### Your objective
Work out how many lines of the material contain the string "been". Respond with the number only.

### Dataset extract
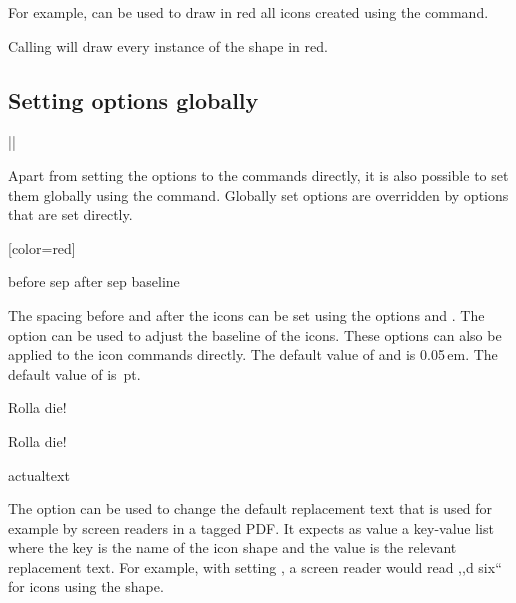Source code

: \documentclass[a4paper]{article}
\begin{document}
For example,  can be used to draw in red all icons created using the \macro{\die} command.

Calling  will draw every instance of the  shape in red.

\subsection{Setting options globally}

\begin{macrodef}
|\rpgiconsset|
\end{macrodef}
Apart from setting the options to the commands directly, it is also possible to set them globally using the \macro{\rpgiconsset} command. Globally set options are overridden by options that are set directly.

\begin{codeexample}

[color=red]
\end{codeexample}

\begin{macrodef}
before sep
after sep
baseline
\end{macrodef}
The spacing before and after the icons can be set using the options  and . The option  can be used to adjust the baseline of the icons. These options can also be applied to the icon commands directly. The default value of  and  is 0.05\,em. The default value of  is \,pt.

\begin{codeexample}
Rolla die!

Rolla die!
\end{codeexample}

\begin{macrodef}
actualtext
\end{macrodef}
The option  can be used to change the default replacement text that is used for example by screen readers in a tagged PDF. It expects as value a key-value list where the key is the name of the icon shape and the value is the relevant replacement text. For example, with setting , a screen reader would read ,,d six`` for icons using the  shape.
\end{document}
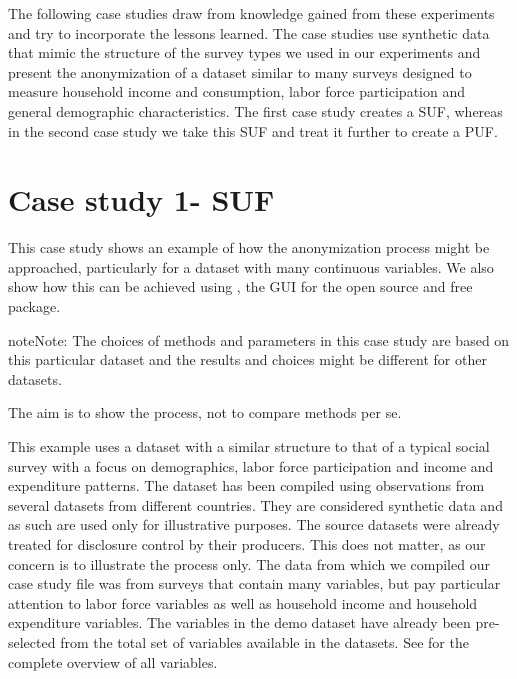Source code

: \documentclass[letterpaper,10pt,english]{sphinxmanual}
\begin{document}
The following case studies draw from knowledge gained from these
experiments and try to incorporate the lessons learned. The case studies
use synthetic data that mimic the structure of the survey types we used
in our experiments and present the anonymization of a dataset similar to
many surveys designed to measure household income and consumption, labor
force participation and general demographic characteristics. The first
case study creates a SUF, whereas in the second case study we take this
SUF and treat it further to create a PUF.


\section{Case study 1- SUF}
\label{\detokenize{casestudies:case-study-1-suf}}
This case study shows an example of how the anonymization process might
be approached, particularly for a dataset with many continuous
variables. We also show how this can be achieved using , the GUI for
the open source and free   package.

\begin{sphinxadmonition}{note}{Note:}
The choices of methods and parameters in
this case study are based on this particular dataset and the results and
choices might be different for other datasets.
\end{sphinxadmonition}

The aim is to show the process, not to compare methods per se.

This example uses a dataset with a similar structure to that of a
typical social survey with a focus on demographics, labor force
participation and income and expenditure patterns. The dataset has been
compiled using observations from several datasets from different
countries. They are considered synthetic data and as such are used only
for illustrative purposes. The source datasets were already treated for
disclosure control by their producers. This does not matter, as our
concern is to illustrate the process only. The data from which we
compiled our case study file was from surveys that contain many
variables, but pay particular attention to labor force variables as well
as household income and household expenditure variables. The variables
in the demo dataset have already been pre-selected from the total set of
variables available in the datasets. See
for the complete overview of all variables.
\end{document}
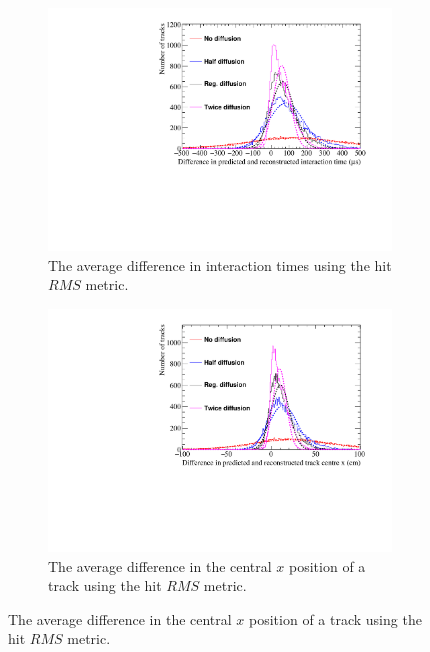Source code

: 
\begin{figure}
  \centering
  \begin{subfigure}{0.6\textwidth}
    \centering
    \includegraphics[width=\textwidth]{Canvas_AvDiff_T_RMS_Diffusion}
    \caption{The average difference in interaction times using the hit $RMS$ metric.}
    \label{fig:DiffLDiff_AvDiffRMS_T}
  \end{subfigure}
  \begin{subfigure}{0.6\textwidth}
    \centering
    \includegraphics[width=\textwidth]{Canvas_AvDiff_X_RMS_Diffusion}
    \caption{The average difference in the central $x$ position of a track using the hit $RMS$ metric.}
    \label{fig:DiffLDiff_AvDiffRMS_X}
  \end{subfigure}

\end{figure}
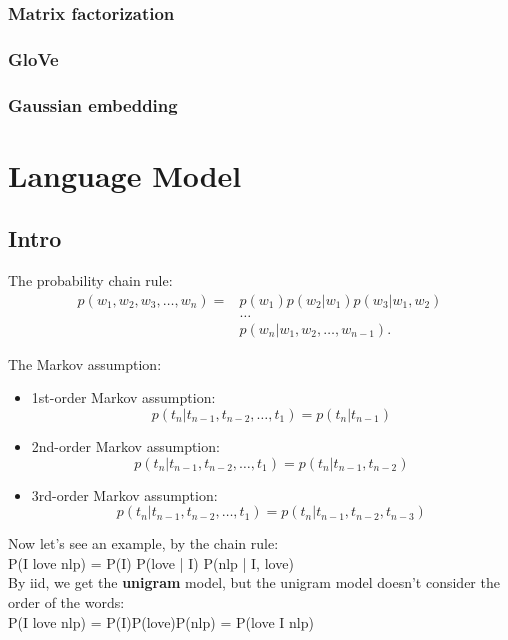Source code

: \documentclass{report}
\begin{document}
\subsection{Matrix factorization}
\subsection{GloVe}
\subsection{Gaussian embedding}

\chapter{Language Model}
\section{Intro}
\noindent The probability chain rule: \\
\begin{align*}
	p(w_1, w_2, w_3, \ldots, w_n) = &p (w_1) p(w_2 | w_1) p(w_3 | w_1, w_2)  \\ & \ldots \\ & p(w_n | w_1, w_2,\ldots,w_{n-1})
.\end{align*}

\noindent The Markov assumption:
\begin{itemize}
	\item 1st-order Markov assumption: \[
			p(t_n | t_{n-1}, t_{n-2}, \ldots, t_1) = p(t_n | t_{n-1})
	\] 
	\item 2nd-order Markov assumption: \[
			p(t_n | t_{n-1}, t_{n-2}, \ldots, t_1) = p(t_n | t_{n-1}, t_{n-2})
	\] 
	\item 3rd-order Markov assumption: \[
			p(t_n | t_{n-1}, t_{n-2}, \ldots, t_1) = p(t_n | t_{n-1}, t_{n-2}, t_{n-3})
	\] 
\end{itemize}

\noindent Now let's see an example, by the chain rule:\\
\linebreak
	P(I love nlp) = P(I) P(love | I) P(nlp | I, love)\\
	\linebreak
	By iid, we get the \textbf{unigram} model, but the unigram model doesn't consider the order of the words:\\
{\center
P(I love nlp) = P(I)P(love)P(nlp)} = P(love I nlp)\\
\end{document}
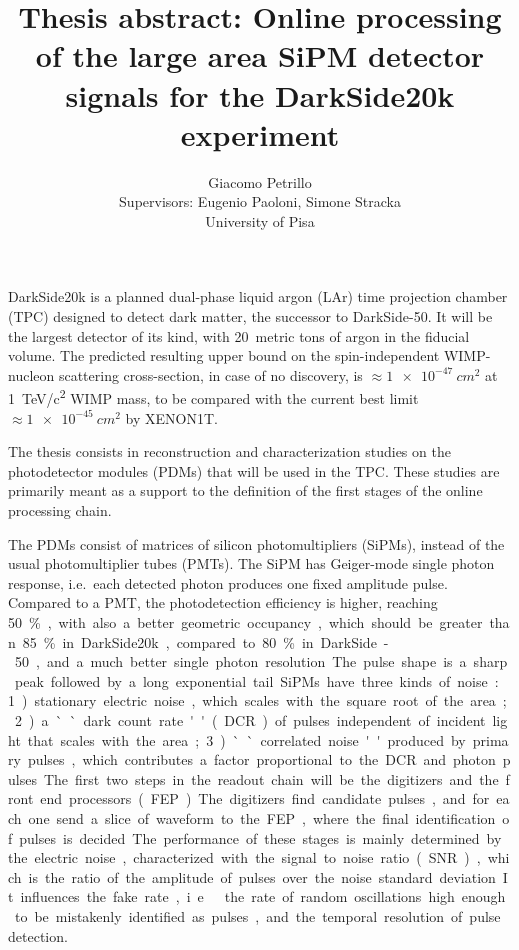 \documentclass[11pt]{article}
\author{Giacomo Petrillo\\
Supervisors: Eugenio Paoloni, Simone Stracka\\
University of Pisa}
\title{Thesis abstract: Online processing of the large area SiPM detector
signals for the DarkSide20k experiment}
\begin{document}
    
    \maketitle

    DarkSide20k is a planned dual-phase liquid argon (LAr) time projection
    chamber (TPC) designed to detect dark matter, the successor to DarkSide-50.
    It will be the largest detector of its kind, with 20~metric tons of argon
    in the fiducial volume. The predicted resulting upper bound on the
    spin-independent WIMP-nucleon scattering cross-section, in case of no
    discovery, is $\approx\SI{1e-47}{cm^2}$ at \SI{1}{TeV/c^2} WIMP mass, to be
    compared with the current best limit $\approx\SI{1e-45}{cm^2}$ by XENON1T.
    
    The thesis consists in reconstruction and characterization studies on the
    photodetector modules (PDMs) that will be used in the TPC. These studies
    are primarily meant as a support to the definition of the first stages of
    the online processing chain.
    
    The PDMs consist of matrices of silicon photomultipliers (SiPMs), instead
    of the usual photomultiplier tubes (PMTs). The SiPM has Geiger-mode single
    photon response, i.e.\ each detected photon produces one fixed amplitude
    pulse. Compared to a PMT, the photodetection efficiency is higher, reaching
    \SI{50}\%, with also a better geometric occupancy, which should be greater
    than \SI{85}\% in DarkSide20k, compared to \SI{80}\% in DarkSide-50, and a
    much better single photon resolution. The pulse shape is a sharp peak
    followed by a long exponential tail.
    
    
    SiPMs have three kinds of noise: 1) stationary electric noise, which scales
    with the square root of the area; 2) a ``dark count rate'' (DCR) of pulses
    independent of incident light that scales with the area; 3) ``correlated
    noise'' produced by primary pulses, which contributes a factor proportional
    to the DCR and photon pulses.
    
    The first two steps in the readout chain will be the digitizers and the
    front end processors (FEP). The digitizers find candidate pulses, and for
    each one send a slice of waveform to the FEP, where the final
    identification of pulses is decided. The performance of these stages is
    mainly determined by the electric noise, characterized with the signal to
    noise ratio (SNR), which is the ratio of the amplitude of pulses over the
    noise standard deviation. It influences the fake rate, i.e.\ the rate of
    random oscillations high enough to be mistakenly identified as pulses, and
    the temporal resolution of pulse detection.
    
\end{document}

### Response to the exercise
2